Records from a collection
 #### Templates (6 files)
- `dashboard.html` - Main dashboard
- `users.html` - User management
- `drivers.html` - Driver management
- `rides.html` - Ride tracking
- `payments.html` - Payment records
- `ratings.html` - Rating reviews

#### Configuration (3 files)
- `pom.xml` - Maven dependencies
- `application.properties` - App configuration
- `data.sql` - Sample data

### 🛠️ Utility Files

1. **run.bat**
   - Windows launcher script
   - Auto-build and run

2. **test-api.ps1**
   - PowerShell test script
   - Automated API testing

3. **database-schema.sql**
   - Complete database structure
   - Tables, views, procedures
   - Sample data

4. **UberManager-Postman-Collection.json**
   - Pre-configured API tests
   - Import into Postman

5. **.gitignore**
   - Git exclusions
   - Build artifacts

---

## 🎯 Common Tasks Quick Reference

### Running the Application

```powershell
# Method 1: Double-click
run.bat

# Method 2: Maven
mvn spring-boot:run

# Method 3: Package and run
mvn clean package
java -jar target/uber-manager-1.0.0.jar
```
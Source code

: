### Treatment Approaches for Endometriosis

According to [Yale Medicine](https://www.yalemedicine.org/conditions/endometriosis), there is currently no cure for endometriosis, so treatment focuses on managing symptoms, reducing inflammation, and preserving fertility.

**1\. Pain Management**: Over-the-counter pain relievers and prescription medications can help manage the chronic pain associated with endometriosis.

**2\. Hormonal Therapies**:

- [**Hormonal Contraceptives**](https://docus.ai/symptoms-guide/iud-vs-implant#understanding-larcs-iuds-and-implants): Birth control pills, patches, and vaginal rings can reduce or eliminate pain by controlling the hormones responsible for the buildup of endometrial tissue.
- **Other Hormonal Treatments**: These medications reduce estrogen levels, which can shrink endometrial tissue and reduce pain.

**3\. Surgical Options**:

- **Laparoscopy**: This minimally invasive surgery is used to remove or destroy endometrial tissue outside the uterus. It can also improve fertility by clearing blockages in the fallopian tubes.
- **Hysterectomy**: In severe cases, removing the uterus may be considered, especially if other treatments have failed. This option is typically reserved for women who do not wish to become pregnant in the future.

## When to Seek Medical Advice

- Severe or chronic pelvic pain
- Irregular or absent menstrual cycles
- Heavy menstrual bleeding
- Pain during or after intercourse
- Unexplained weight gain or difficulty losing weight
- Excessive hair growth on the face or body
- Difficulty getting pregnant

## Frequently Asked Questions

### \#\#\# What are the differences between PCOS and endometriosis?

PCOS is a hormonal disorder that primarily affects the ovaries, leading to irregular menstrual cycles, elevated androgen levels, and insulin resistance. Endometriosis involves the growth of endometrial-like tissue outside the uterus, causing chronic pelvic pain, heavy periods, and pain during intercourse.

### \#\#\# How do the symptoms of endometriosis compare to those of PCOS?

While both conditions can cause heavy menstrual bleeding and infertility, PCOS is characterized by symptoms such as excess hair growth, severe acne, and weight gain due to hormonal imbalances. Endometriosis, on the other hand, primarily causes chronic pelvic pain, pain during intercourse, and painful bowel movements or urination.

PROBLEM DETAILS
In the data above, count the lines where the word "pregnant" appears; reply with the number only.

TASK RESULT
2